Electric torque on the highway, Scania 45 R by Traton feels built for long nights
20.06.2026 - 12:33:19 | ad-hoc-news.deReviewed: ad hoc news B2B & Pro desk. Edited and checked on 2026-06-20, 12:32. Details in the imprint.
When the Scania 45 R pulls away from a loading bay, it does so in near silence - just a low electric whine and the crunch of gravel under the tyres. The long-haul electric truck from Traton is built for drivers who live in the cab and count every minute of uptime. That mix of calm and brute torque is exactly where this machine wants to score.
Background on the Traton SE stock
Scania’s electric 45 R sits at the core of Traton’s strategy to push battery trucks into everyday long-haul operations and to defend its position in European heavy transport.
What the electric Scania offers
The Scania 45 R is a battery-electric heavy-duty tractor unit targeting regional and selected long-haul routes, with gross combination weights that can match conventional diesel rigs. Its powertrain delivers strong continuous torque, so the truck eases up motorway slip roads without the gear-hunting drama of a combustion engine.
Drivers notice the quiet first. The cab stays relatively calm even under load, so radio chatter and navigation prompts are easier to follow. Fleet operators, meanwhile, eye the truck’s projected range and charging performance, because that decides whether the 45 R can replace a diesel in day-to-day planning.
Range, charging and daily rhythm
In long-haul specification, the Scania 45 R is designed for practical ranges that can support full working days on typical European freight corridors when routes are planned around depot and corridor charging. Exact real-world range depends heavily on load, topography and temperature.
High-power DC charging allows the truck to pull significant energy during driver breaks, cutting downtime and making it more realistic to run tight delivery windows.

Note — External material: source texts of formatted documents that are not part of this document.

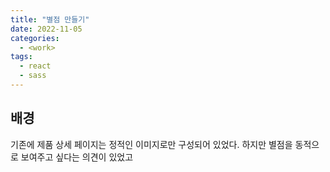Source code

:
 ```yaml
---
title: "별점 만들기"
date: 2022-11-05
categories:
  - <work>
tags:
  - react
  - sass
---
```


## 배경

기존에 제품 상세 페이지는 정적인 이미지로만 구성되어 있었다. 하지만 별점을 동적으로 보여주고 싶다는 의견이 있었고
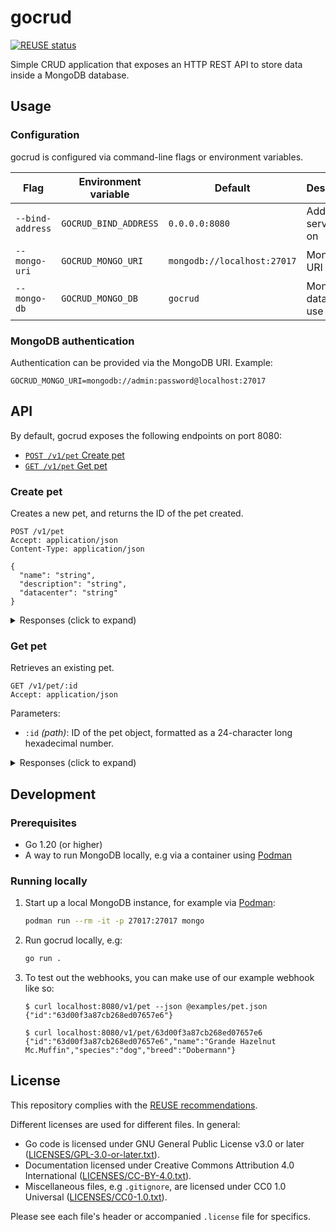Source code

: <!--
SPDX-FileCopyrightText: 2022 Risk.Ident GmbH <contact@riskident.com>

SPDX-License-Identifier: CC-BY-4.0
-->

# gocrud

[![REUSE status](https://api.reuse.software/badge/github.com/RiskIdent/gocrud)](https://api.reuse.software/info/github.com/RiskIdent/gocrud)

Simple CRUD application that exposes an HTTP REST API to store data inside
a MongoDB database.

## Usage

### Configuration

gocrud is configured via command-line flags or environment variables.

| Flag             | Environment variable  | Default                     | Description             |
| ---------------- | --------------------- | --------------------------- | ----------------------- |
| `--bind-address` | `GOCRUD_BIND_ADDRESS` | `0.0.0.0:8080`              | Address to serve API on |
| `--mongo-uri`    | `GOCRUD_MONGO_URI`    | `mongodb://localhost:27017` | MongoDB URI to use      |
| `--mongo-db`     | `GOCRUD_MONGO_DB`     | `gocrud`                    | MongoDB database to use |

### MongoDB authentication

Authentication can be provided via the MongoDB URI. Example:

```properties
GOCRUD_MONGO_URI=mongodb://admin:password@localhost:27017
```

## API

By default, gocrud exposes the following endpoints on port 8080:

- [`POST /v1/pet` Create pet](#create-pet)
- [`GET /v1/pet` Get pet](#get-pet)

### Create pet

Creates a new pet, and returns the ID of the pet created.

```http
POST /v1/pet
Accept: application/json
Content-Type: application/json

{
  "name": "string",
  "description": "string",
  "datacenter": "string"
}
```

<details><summary>Responses (click to expand)</summary>

> - Object successfully created
>
> ```http
> HTTP/1.1 200 OK
> Content-Type: application/json; charset=utf-8
>
> {
>   "id": "string"
> }
> ```

> - Invalid request body
>
> ```http
> HTTP/1.1 400 Bad Request
> Content-Type: application/json; charset=utf-8
>
> {
>   "error": "string"
> }
> ```

> - Failed to create object in database
>
> ```http
> HTTP/1.1 500 Internal Server Error
> Content-Type: application/json; charset=utf-8
>
> {
>   "error": "string"
> }
> ```

</details>

### Get pet

Retrieves an existing pet.

```http
GET /v1/pet/:id
Accept: application/json
```

Parameters:

- `:id` *(path)*: ID of the pet object,
  formatted as a 24-character long hexadecimal number.

<details><summary>Responses (click to expand)</summary>

> - Object successfully retrieved.
>
> ```http
> HTTP/1.1 200 OK
> Content-Type: application/json; charset=utf-8
>
> {
>   "id": "string",
>   "name": "string",
>   "description": "string",
>   "datacenter": "string"
> }
> ```

> - Invalid `:id` parameter format.
>
> ```http
> HTTP/1.1 400 Bad Request
> Content-Type: application/json; charset=utf-8
>
> {
>   "error": "string"
> }
> ```

> - No pet was found with the ID of `:id`
>
> ```http
> HTTP/1.1 404 Not Found
> Content-Type: application/json; charset=utf-8
>
> {
>   "error": "string"
> }
> ```

> - Failed to retrieve object from database.
>
> ```http
> HTTP/1.1 500 Internal Server Error
> Content-Type: application/json; charset=utf-8
>
> {
>   "error": "string"
> }
> ```

</details>

## Development

### Prerequisites

- Go 1.20 (or higher)
- A way to run MongoDB locally, e.g via a container using [Podman](https://podman.io/)

### Running locally

1. Start up a local MongoDB instance, for example via [Podman](https://podman.io/):

   ```sh
   podman run --rm -it -p 27017:27017 mongo
   ```

2. Run gocrud locally, e.g:

   ```bash
   go run .
   ```

3. To test out the webhooks, you can make use of our example webhook like so:

   ```console
   $ curl localhost:8080/v1/pet --json @examples/pet.json
   {"id":"63d00f3a87cb268ed07657e6"}

   $ curl localhost:8080/v1/pet/63d00f3a87cb268ed07657e6
   {"id":"63d00f3a87cb268ed07657e6","name":"Grande Hazelnut Mc.Muffin","species":"dog","breed":"Dobermann"}
   ```

## License

This repository complies with the [REUSE recommendations](https://reuse.software/).

Different licenses are used for different files. In general:

- Go code is licensed under GNU General Public License v3.0 or later ([LICENSES/GPL-3.0-or-later.txt](LICENSES/GPL-3.0-or-later.txt)).
- Documentation licensed under Creative Commons Attribution 4.0 International ([LICENSES/CC-BY-4.0.txt](LICENSES/CC-BY-4.0.txt)).
- Miscellaneous files, e.g `.gitignore`, are licensed under CC0 1.0 Universal ([LICENSES/CC0-1.0.txt](LICENSES/CC0-1.0.txt)).

Please see each file's header or accompanied `.license` file for specifics.
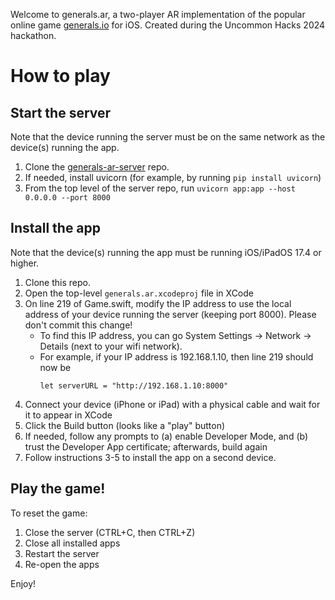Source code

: Welcome to generals.ar, a two-player AR implementation of the popular online game [generals.io](generals.io) for iOS. Created during the Uncommon Hacks 2024 hackathon.

# How to play #
## Start the server ##
Note that the device running the server must be on the same network as the device(s) running the app.

1. Clone the [generals-ar-server](https://github.com/adinilfeld/generals-ar-server) repo.
2. If needed, install uvicorn (for example, by running `pip install uvicorn`)
3. From the top level of the server repo, run `uvicorn app:app --host 0.0.0.0 --port 8000`


## Install the app ##
Note that the device(s) running the app must be running iOS/iPadOS 17.4 or higher.

1. Clone this repo.
2. Open the top-level `generals.ar.xcodeproj` file in XCode
3. On line 219 of Game.swift, modify the IP address to use the local address of your device running the server (keeping port 8000). Please don't commit this change!
   - To find this IP address, you can go System Settings -> Network -> Details (next to your wifi network).
   - For example, if your IP address is 192.168.1.10, then line 219 should now be
     ```
     let serverURL = "http://192.168.1.10:8000"
     ```
5. Connect your device (iPhone or iPad) with a physical cable and wait for it to appear in XCode
6. Click the Build button (looks like a "play" button)
7. If needed, follow any prompts to (a) enable Developer Mode, and (b) trust the Developer App certificate; afterwards, build again
8. Follow instructions 3-5 to install the app on a second device.

## Play the game! ##
To reset the game: 
1. Close the server (CTRL+C, then CTRL+Z)
2. Close all installed apps
3. Restart the server
4. Re-open the apps

Enjoy!
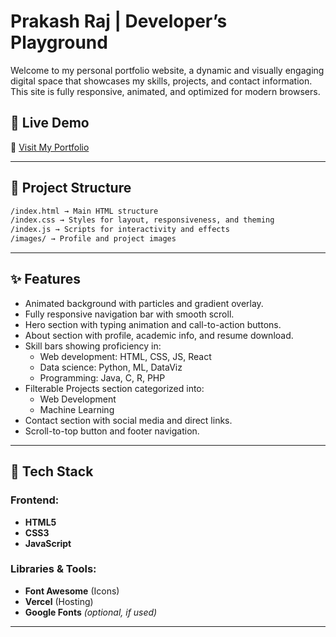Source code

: # Prakash Raj | Developer’s Playground

Welcome to my personal portfolio website, a dynamic and visually engaging digital space that showcases my skills, projects, and contact information. This site is fully responsive, animated, and optimized for modern browsers.

## 🚀 Live Demo

🔗 [Visit My Portfolio](https://prakashraj.vercel.app)

---

## 📁 Project Structure

```bash
/index.html → Main HTML structure
/index.css → Styles for layout, responsiveness, and theming
/index.js → Scripts for interactivity and effects
/images/ → Profile and project images
```
---

## ✨ Features

- Animated background with particles and gradient overlay.
- Fully responsive navigation bar with smooth scroll.
- Hero section with typing animation and call-to-action buttons.
- About section with profile, academic info, and resume download.
- Skill bars showing proficiency in:
  - Web development: HTML, CSS, JS, React
  - Data science: Python, ML, DataViz
  - Programming: Java, C, R, PHP
- Filterable Projects section categorized into:
  - Web Development
  - Machine Learning
- Contact section with social media and direct links.
- Scroll-to-top button and footer navigation.

---

## 🧰 Tech Stack

### Frontend:
- **HTML5**
- **CSS3**
- **JavaScript**

### Libraries & Tools:
- **Font Awesome** (Icons)
- **Vercel** (Hosting)
- **Google Fonts** *(optional, if used)*

---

That rhythm - drive, charge during the mandatory stop, drive again - is what turns an electric experiment into a tool that dispatchers can schedule with confidence.
Cab, ergonomics and driver comfort
Inside, the 45 R feels familiar to anyone who has driven recent Scania diesel tractors. The steering wheel, instruments and switchgear follow the brand’s tidy layout, while the digital displays surface EV-specific data such as battery state of charge and remaining range in a clear, calm way.

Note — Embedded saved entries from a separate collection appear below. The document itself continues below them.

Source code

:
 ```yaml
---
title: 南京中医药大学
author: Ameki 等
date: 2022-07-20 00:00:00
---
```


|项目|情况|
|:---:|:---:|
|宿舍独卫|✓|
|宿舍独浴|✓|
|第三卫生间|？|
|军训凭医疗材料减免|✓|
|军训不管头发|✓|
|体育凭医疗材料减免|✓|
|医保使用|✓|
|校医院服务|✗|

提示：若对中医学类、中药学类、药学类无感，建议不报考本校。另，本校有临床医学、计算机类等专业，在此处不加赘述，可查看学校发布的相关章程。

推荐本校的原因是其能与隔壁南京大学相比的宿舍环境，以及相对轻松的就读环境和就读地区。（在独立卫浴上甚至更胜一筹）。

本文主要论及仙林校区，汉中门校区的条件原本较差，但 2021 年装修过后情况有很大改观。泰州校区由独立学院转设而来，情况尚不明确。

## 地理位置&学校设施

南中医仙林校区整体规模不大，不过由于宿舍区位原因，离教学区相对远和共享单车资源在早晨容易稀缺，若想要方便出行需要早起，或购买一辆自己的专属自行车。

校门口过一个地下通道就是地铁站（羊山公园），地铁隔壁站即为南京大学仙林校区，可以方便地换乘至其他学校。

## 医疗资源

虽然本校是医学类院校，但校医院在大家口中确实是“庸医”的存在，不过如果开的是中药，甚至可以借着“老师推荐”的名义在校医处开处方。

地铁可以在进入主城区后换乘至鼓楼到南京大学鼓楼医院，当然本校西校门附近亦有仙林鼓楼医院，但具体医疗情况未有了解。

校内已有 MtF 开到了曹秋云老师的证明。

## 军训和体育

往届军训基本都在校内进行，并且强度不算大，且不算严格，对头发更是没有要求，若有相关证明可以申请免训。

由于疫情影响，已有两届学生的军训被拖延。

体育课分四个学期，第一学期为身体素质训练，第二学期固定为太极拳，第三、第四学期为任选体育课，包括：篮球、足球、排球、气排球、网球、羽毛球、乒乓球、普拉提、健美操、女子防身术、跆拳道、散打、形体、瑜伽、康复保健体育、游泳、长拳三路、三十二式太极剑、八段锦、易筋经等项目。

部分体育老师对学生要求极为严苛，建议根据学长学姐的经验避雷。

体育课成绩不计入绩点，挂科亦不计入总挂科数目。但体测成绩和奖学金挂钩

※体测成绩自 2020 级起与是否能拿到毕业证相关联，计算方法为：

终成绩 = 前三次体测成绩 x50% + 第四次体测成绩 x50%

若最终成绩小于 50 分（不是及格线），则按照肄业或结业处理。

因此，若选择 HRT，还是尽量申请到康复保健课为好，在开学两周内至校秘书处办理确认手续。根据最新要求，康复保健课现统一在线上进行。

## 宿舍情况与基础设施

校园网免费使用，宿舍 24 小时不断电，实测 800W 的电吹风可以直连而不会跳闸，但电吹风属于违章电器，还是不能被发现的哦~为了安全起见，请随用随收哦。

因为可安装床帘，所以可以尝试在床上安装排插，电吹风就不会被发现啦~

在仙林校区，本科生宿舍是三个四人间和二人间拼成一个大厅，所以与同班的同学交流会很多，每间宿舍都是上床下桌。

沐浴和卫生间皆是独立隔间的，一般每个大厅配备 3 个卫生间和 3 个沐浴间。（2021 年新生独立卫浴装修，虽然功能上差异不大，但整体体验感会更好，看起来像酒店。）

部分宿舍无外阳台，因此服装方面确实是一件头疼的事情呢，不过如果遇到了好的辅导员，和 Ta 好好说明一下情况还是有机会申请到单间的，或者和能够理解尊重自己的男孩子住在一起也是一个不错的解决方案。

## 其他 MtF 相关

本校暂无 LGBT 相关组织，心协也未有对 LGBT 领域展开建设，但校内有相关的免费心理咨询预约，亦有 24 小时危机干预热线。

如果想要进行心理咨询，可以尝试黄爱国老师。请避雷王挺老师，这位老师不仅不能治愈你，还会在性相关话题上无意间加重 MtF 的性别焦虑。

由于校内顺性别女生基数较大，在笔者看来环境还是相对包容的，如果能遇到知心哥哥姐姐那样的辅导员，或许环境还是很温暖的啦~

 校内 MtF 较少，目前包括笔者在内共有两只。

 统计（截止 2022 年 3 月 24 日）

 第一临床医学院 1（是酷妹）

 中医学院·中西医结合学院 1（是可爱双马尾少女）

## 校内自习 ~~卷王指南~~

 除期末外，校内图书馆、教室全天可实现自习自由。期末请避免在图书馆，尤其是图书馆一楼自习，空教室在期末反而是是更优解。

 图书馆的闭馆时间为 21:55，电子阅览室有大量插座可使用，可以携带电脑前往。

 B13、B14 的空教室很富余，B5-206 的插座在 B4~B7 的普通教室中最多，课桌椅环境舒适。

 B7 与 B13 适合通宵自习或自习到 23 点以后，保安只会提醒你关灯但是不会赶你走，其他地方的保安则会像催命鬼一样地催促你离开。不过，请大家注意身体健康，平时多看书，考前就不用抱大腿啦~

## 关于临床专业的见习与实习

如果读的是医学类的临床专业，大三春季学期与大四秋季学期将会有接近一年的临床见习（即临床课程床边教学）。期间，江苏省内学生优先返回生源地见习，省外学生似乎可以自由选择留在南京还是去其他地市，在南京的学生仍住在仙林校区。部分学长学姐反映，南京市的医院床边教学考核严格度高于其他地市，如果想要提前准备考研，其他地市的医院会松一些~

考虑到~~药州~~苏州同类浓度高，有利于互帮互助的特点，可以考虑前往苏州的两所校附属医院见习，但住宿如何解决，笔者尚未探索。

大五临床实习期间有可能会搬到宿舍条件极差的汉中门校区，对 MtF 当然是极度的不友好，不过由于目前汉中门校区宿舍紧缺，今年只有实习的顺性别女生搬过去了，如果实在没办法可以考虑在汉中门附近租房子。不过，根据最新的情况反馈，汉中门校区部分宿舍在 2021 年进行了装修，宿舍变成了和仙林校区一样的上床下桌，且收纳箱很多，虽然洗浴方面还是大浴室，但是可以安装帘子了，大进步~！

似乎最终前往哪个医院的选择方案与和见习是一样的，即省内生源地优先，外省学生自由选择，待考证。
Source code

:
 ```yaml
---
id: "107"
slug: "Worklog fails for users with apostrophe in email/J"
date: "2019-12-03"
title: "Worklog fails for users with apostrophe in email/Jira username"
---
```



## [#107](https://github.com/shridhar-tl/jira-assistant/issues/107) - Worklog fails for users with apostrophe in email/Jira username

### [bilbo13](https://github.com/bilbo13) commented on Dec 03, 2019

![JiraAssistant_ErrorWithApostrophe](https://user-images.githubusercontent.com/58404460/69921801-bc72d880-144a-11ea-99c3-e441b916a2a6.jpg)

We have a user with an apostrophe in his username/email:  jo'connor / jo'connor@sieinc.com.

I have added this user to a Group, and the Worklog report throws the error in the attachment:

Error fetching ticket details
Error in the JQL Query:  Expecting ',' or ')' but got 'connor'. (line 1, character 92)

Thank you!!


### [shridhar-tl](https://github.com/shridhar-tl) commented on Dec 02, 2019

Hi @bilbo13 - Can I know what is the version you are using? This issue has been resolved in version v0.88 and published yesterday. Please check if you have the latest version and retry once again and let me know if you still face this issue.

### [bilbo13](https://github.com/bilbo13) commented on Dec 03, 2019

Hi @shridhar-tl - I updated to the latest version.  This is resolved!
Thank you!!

When the truck rolls through city traffic, the lack of engine vibration makes the cab feel almost detached from the chaos outside. On long motorway stretches at night, that quiet cabin and the electric driveline’s smooth response can reduce fatigue, as there is less constant noise and fewer vibrations reaching the driver’s seat.
Strengths, limits and charging network reality
The strengths of the Scania 45 R lie in predictable routes with good charging options - think hub-to-hub freight for retail chains or regional distribution with fixed depots. Here, operators can build charging into the existing logistics choreography instead of improvising every day.
Where the truck still hits limits is on ad-hoc long-distance jobs into regions with sparse high-power charging infrastructure. In those cases, planners need back-up solutions or diesel units in the fleet, because a single closed or faulty charger can disrupt a tightly calculated schedule.
Where Traton wants to go with e-trucks
For Traton, the Scania 45 R is not just a showpiece; it is a test of how fast fleets are willing to change habits. The group uses such electric tractors to learn where charging hubs are needed, which duty cycles work best and how service intervals and wear parts differ from classic trucks.
Bottom line, this truck is part of a much bigger shift inside the group, from selling diesel-powered hardware to offering electric vehicles bundled with tailored charging solutions and digital services. That shift is expensive and complex, but it is key if Traton wants to keep its place in European and global freight.
Company context and listing
Traton SE bundles the truck brands Scania, MAN and Navistar under one roof and is using their combined development budgets to push battery-electric and connected heavy vehicles into everyday operations. Shares of Traton SE (DE000TRAT0N7) are listed in Frankfurt on Xetra, giving investors direct exposure to this transition in commercial transport.
Key data on the Scania 45 R
- Product: Scania 45 R
- Manufacturer: Traton SE
- Category: B2B / heavy-duty electric truck
- Launch: Early 2020s, phased rollout in European markets
- RRP / Price: Individual fleet pricing, typically significantly above comparable diesel tractors due to high-voltage battery packs
- Availability: Primarily European markets via Scania dealer and service network, configured to fleet requirements
- Target group: Logistics companies and fleet operators aiming to cut CO2 emissions on fixed regional and long-haul routes
- Highlight / USP: Quiet, high-torque electric powertrain paired with a driver-friendly long-haul cab and integration into Traton’s broader e-mobility ecosystem
This article was AI-assisted and editorially reviewed. Product information without guarantee; prices and availability may change at short notice. No investment advice, no buy or sell recommendation. Stock-market transactions involve risks up to total loss.